A: No. It's in printed letters that are almost impossible to identify.
Q: But you know it's not yours?
A: Yes.
(Leiber Dep. 71:21-72:4.)
Q: Did you expect the checks to be delivered to Count Spreti?
A: There was no agreement in that respect.
(Leiber Dep. 76:15-18.)
{34} Consistent with Spreti's instructions, the AAC entities sent all distributions and documentation related to Lieber's investments to Spreti. The record indicates distributions intended for Leiber totaling approximately $315,000 from 1990 to 2003. Many of the distributions were by way of check made payable to "Wolfram Spreti In Favor of Dr. Hilmar Leiber." (Briody Dep. 189:8-190:6, June 30, 2006.) Moreover, the AAC entities also completed United States and North Carolina tax returns for Leiber's investments. From 1990 to 2003, the tax returns claimed refunds totaling approximately $78,000. The AAC entities claim to have sent the tax refund checks for Leiber's investments to Spreti.
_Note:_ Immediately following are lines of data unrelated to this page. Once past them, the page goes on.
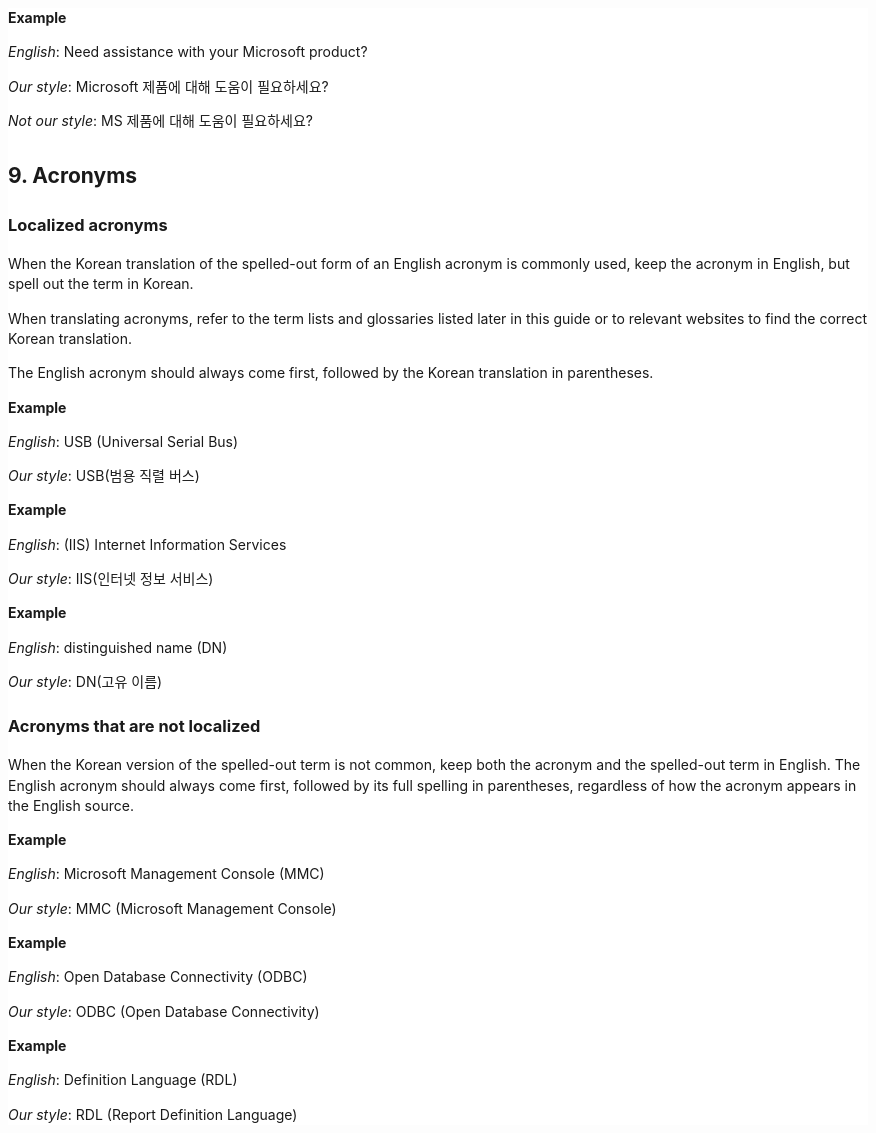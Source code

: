 **Example**

_English_: Need assistance with your Microsoft product? 

_Our style_: <span lang=ko>Microsoft 제품에 대해 도움이 필요하세요?</span>

_Not our style_: <span lang=ko>MS 제품에 대해 도움이 필요하세요?</span>

## 9.	Acronyms

### Localized acronyms

When the Korean translation of the spelled-out form of an English acronym is commonly used, keep the acronym in English, but spell out the term in Korean. 

When translating acronyms, refer to the term lists and glossaries listed later in this guide or to relevant websites to find the correct Korean translation. 

The English acronym should always come first, followed by the Korean translation in parentheses. 

**Example**

_English_: USB (Universal Serial Bus)

_Our style_: <span lang=ko>USB(범용 직렬 버스)</span>

**Example**

_English_: (IIS) Internet Information Services

_Our style_: <span lang=ko>IIS(인터넷 정보 서비스)</span>

**Example**

_English_: distinguished name (DN)

_Our style_: <span lang=ko>DN(고유 이름)</span>

### Acronyms that are not localized

When the Korean version of the spelled-out term is not common, keep both the acronym and the spelled-out term in English. The English acronym should always come first, followed by its full spelling in parentheses, regardless of how the acronym appears in the English source.

**Example**

_English_: Microsoft Management Console (MMC)

_Our style_: MMC (Microsoft Management Console)

**Example**

_English_: Open Database Connectivity (ODBC)

_Our style_: ODBC (Open Database Connectivity)

**Example**

_English_: Definition Language (RDL)

_Our style_: RDL (Report Definition Language)

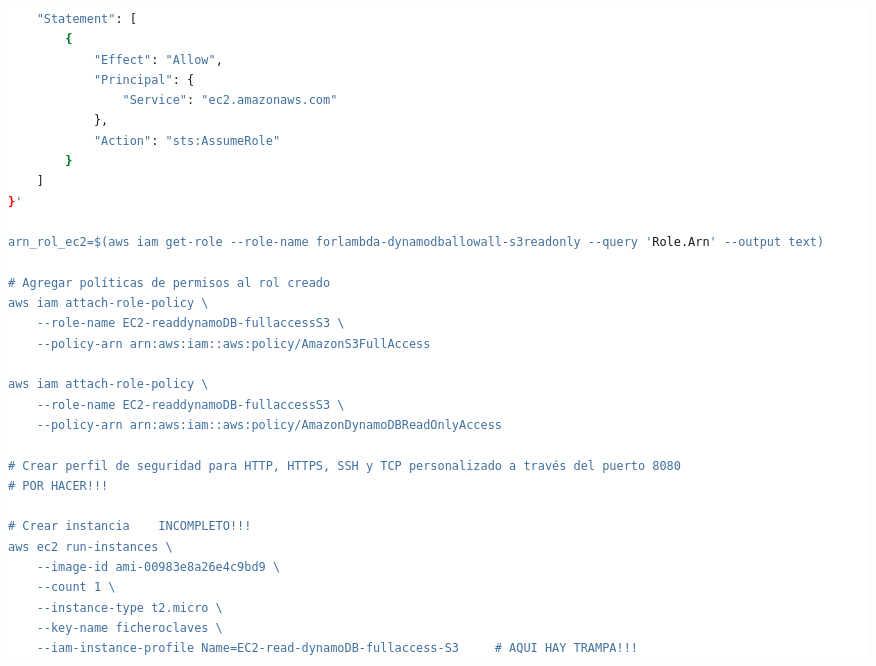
 ```bash
    "Statement": [
        {
            "Effect": "Allow",
            "Principal": {
                "Service": "ec2.amazonaws.com"
            },
            "Action": "sts:AssumeRole"
        }
    ]
}'

arn_rol_ec2=$(aws iam get-role --role-name forlambda-dynamodballowall-s3readonly --query 'Role.Arn' --output text)

# Agregar políticas de permisos al rol creado
aws iam attach-role-policy \
    --role-name EC2-readdynamoDB-fullaccessS3 \
    --policy-arn arn:aws:iam::aws:policy/AmazonS3FullAccess

aws iam attach-role-policy \
    --role-name EC2-readdynamoDB-fullaccessS3 \
    --policy-arn arn:aws:iam::aws:policy/AmazonDynamoDBReadOnlyAccess

# Crear perfil de seguridad para HTTP, HTTPS, SSH y TCP personalizado a través del puerto 8080
# POR HACER!!!

# Crear instancia    INCOMPLETO!!!
aws ec2 run-instances \
    --image-id ami-00983e8a26e4c9bd9 \
    --count 1 \
    --instance-type t2.micro \
    --key-name ficheroclaves \
    --iam-instance-profile Name=EC2-read-dynamoDB-fullaccess-S3     # AQUI HAY TRAMPA!!!
```
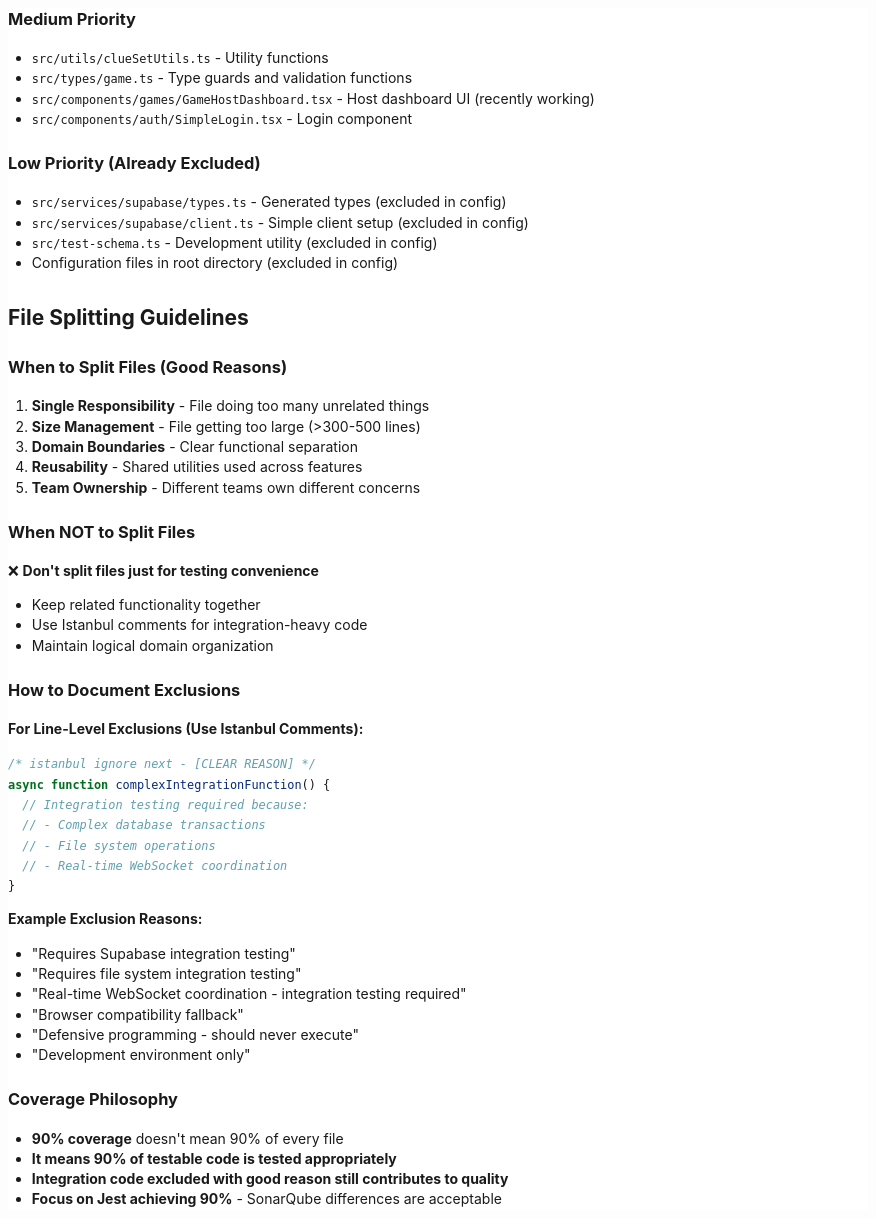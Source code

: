 ### Medium Priority
- `src/utils/clueSetUtils.ts` - Utility functions
- `src/types/game.ts` - Type guards and validation functions
- `src/components/games/GameHostDashboard.tsx` - Host dashboard UI (recently working)
- `src/components/auth/SimpleLogin.tsx` - Login component

### Low Priority (Already Excluded)
- `src/services/supabase/types.ts` - Generated types (excluded in config)
- `src/services/supabase/client.ts` - Simple client setup (excluded in config)
- `src/test-schema.ts` - Development utility (excluded in config)
- Configuration files in root directory (excluded in config)

## File Splitting Guidelines

### When to Split Files (Good Reasons)
1. **Single Responsibility** - File doing too many unrelated things
2. **Size Management** - File getting too large (>300-500 lines)
3. **Domain Boundaries** - Clear functional separation
4. **Reusability** - Shared utilities used across features
5. **Team Ownership** - Different teams own different concerns

### When NOT to Split Files
❌ **Don't split files just for testing convenience**
- Keep related functionality together
- Use Istanbul comments for integration-heavy code
- Maintain logical domain organization

### How to Document Exclusions

**For Line-Level Exclusions (Use Istanbul Comments):**
```typescript
/* istanbul ignore next - [CLEAR REASON] */
async function complexIntegrationFunction() {
  // Integration testing required because:
  // - Complex database transactions
  // - File system operations
  // - Real-time WebSocket coordination
}
```

**Example Exclusion Reasons:**
- "Requires Supabase integration testing"
- "Requires file system integration testing"
- "Real-time WebSocket coordination - integration testing required"
- "Browser compatibility fallback"
- "Defensive programming - should never execute"
- "Development environment only"

### Coverage Philosophy
- **90% coverage** doesn't mean 90% of every file
- **It means 90% of testable code is tested appropriately**
- **Integration code excluded with good reason still contributes to quality**
- **Focus on Jest achieving 90%** - SonarQube differences are acceptable
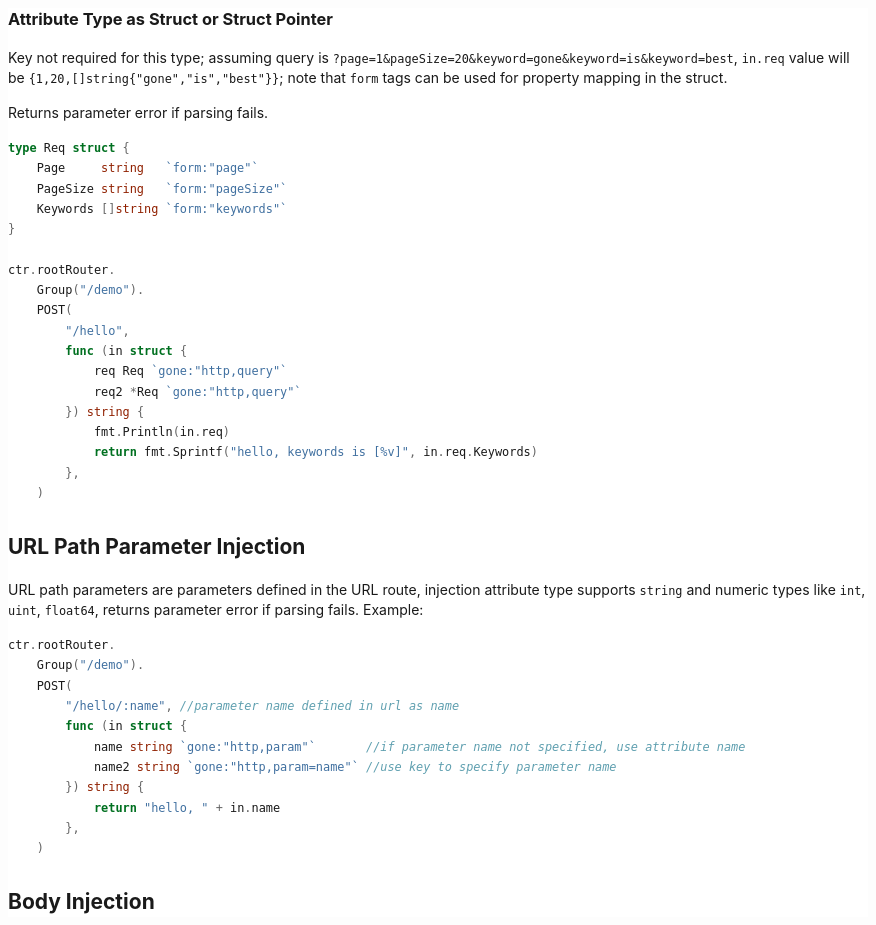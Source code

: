 ### Attribute Type as Struct or Struct Pointer

Key not required for this type; assuming query is `?page=1&pageSize=20&keyword=gone&keyword=is&keyword=best`, `in.req` value will be
`{1,20,[]string{"gone","is","best"}}`; note that `form` tags can be used for property mapping in the struct.

Returns parameter error if parsing fails.

```go
type Req struct {
    Page     string   `form:"page"`
    PageSize string   `form:"pageSize"`
    Keywords []string `form:"keywords"`
}

ctr.rootRouter.
    Group("/demo").
    POST(
        "/hello",
        func (in struct {
            req Req `gone:"http,query"`
            req2 *Req `gone:"http,query"`
        }) string {
            fmt.Println(in.req)
            return fmt.Sprintf("hello, keywords is [%v]", in.req.Keywords)
        },
    )
```

## URL Path Parameter Injection

URL path parameters are parameters defined in the URL route, injection attribute type supports `string` and numeric types like `int`, `uint`, `float64`, returns parameter error if parsing fails. Example:

```go
ctr.rootRouter.
    Group("/demo").
    POST(
        "/hello/:name", //parameter name defined in url as name
        func (in struct {
            name string `gone:"http,param"`       //if parameter name not specified, use attribute name
            name2 string `gone:"http,param=name"` //use key to specify parameter name
        }) string {
            return "hello, " + in.name
        },
    )
```

## Body Injection

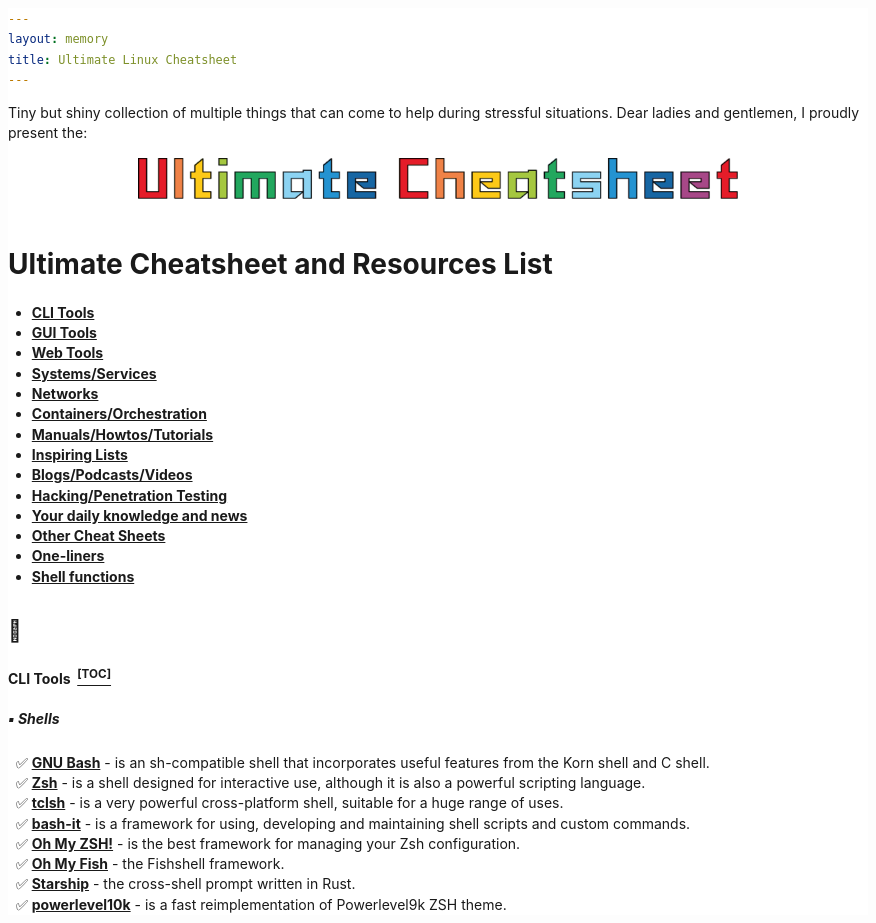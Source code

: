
 ```yaml
---
layout: memory
title: Ultimate Linux Cheatsheet
---
```


Tiny but shiny collection of multiple things that can come to help during stressful situations. Dear ladies and gentlemen, I proudly present the:

<p align="center">
<img width="600" src="/images/ultimate_cheatsheet.png">
</p>


# Ultimate Cheatsheet and Resources List

- **[CLI Tools](#cli-tools-toc)**
- **[GUI Tools](#gui-tools-toc)**
- **[Web Tools](#web-tools-toc)**
- **[Systems/Services](#systemsservices-toc)**
- **[Networks](#networks-toc)**
- **[Containers/Orchestration](#containersorchestration-toc)**
- **[Manuals/Howtos/Tutorials](#manualshowtostutorials-toc)**
- **[Inspiring Lists](#inspiring-lists-toc)**
- **[Blogs/Podcasts/Videos](#blogspodcastsvideos-toc)**
- **[Hacking/Penetration Testing](#hackingpenetration-testing-toc)**
- **[Your daily knowledge and news](#your-daily-knowledge-and-news-toc)**
- **[Other Cheat Sheets](#other-cheat-sheets-toc)**
- **[One-liners](#one-liners-toc)**
- **[Shell functions](#shell-functions-toc)**

## :trident: &nbsp;

#### CLI Tools &nbsp;[<sup>[TOC]</sup>](#anger-table-of-contents)

##### ▪️ Shells

<p>
&nbsp;&nbsp;✅ <a href="https://www.gnu.org/software/bash/"><b>GNU Bash</b></a> - is an sh-compatible shell that incorporates useful features from the Korn shell and C shell.<br>
&nbsp;&nbsp;✅ <a href="https://www.zsh.org/"><b>Zsh</b></a> - is a shell designed for interactive use, although it is also a powerful scripting language.<br>
&nbsp;&nbsp;✅ <a href="https://tcl-lang.org/"><b>tclsh</b></a> - is a very powerful cross-platform shell, suitable for a huge range of uses.<br>
&nbsp;&nbsp;✅ <a href="https://github.com/Bash-it/bash-it"><b>bash-it</b></a> - is a framework for using, developing and maintaining shell scripts and custom commands.<br>
&nbsp;&nbsp;✅ <a href="https://ohmyz.sh/"><b>Oh My ZSH!</b></a> - is the best framework for managing your Zsh configuration.<br>
&nbsp;&nbsp;✅ <a href="https://github.com/oh-my-fish/oh-my-fish"><b>Oh My Fish</b></a> - the Fishshell framework.<br>
&nbsp;&nbsp;✅ <a href="https://github.com/starship/starship"><b>Starship</b></a> - the cross-shell prompt written in Rust.<br>
&nbsp;&nbsp;✅ <a href="https://github.com/romkatv/powerlevel10k"><b>powerlevel10k</b></a> - is a fast reimplementation of Powerlevel9k ZSH theme.<br>
</p>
{35} The record also indicates that, during the period from 1990 to 2003, Leiber received only approximately $75,000 from Spreti, leaving roughly $320,000 unaccounted for. Leiber testified that he received his first disbursement from Spreti eighteen months after his initial investment. Over the fifteen years at issue, Leiber claims that he received approximately twenty total payments from Spreti. Leiber knew the checks made out to him from the AAC Defendants were being sent to Spreti, but he never objected to anyone, including Spreti or the AAC Defendants, about this practice. In fact, Leiber didn't contact any of the AAC Defendants concerning his investments until 2005, even though he had their contact information in 2000. On each and every occasion, Leiber failed to object to Spreti receiving the payments on his behalf.
Q: When did you begin receiving disbursements of income from your investments with Count Spreti?
A: I received the first disbursements approximately 18 months after signing.
(Leiber Dep. 74:19-22.)
Q: To the best of your recollection, how many disbursement checks did you receive personally from your investment in America?
A: Within 15 years, it's kind of difficult to say, but I'd say plus, minus, within — that there were probably 20 transfers within that period of time.
(Leiber Dep. 122:10-15.)
Q: You never objected to the checks being delivered to Count Spreti, though?
A: No.
(Leiber Dep. 76:15-20.)
{36} The record indicates that Leiber did a poor job of managing his investments in the AAC Defendants. Only rarely did Leiber and Spreti discuss Leiber's investments. On one occasion in 2000, Spreti sent Leiber a letter stating that he was enclosing a disbursement check from the AAC Defendants. The letter, however, did not contain the disbursement check. In light of the missing check, Leiber's wife sent Spreti a letter requesting that Spreti call her about the missing check and send a new one. Nevertheless, Leiber never received the missing check or followed up with Spreti regarding the missing check.
4. REDEMPTION OF THE SOUTHLAKE INTEREST
{37} In July 2000, the AAC entities created the AAC Retail Fund. It was created to consolidate the AAC entities' interests in several commercial properties into one entity to facilitate an increased borrowing limit.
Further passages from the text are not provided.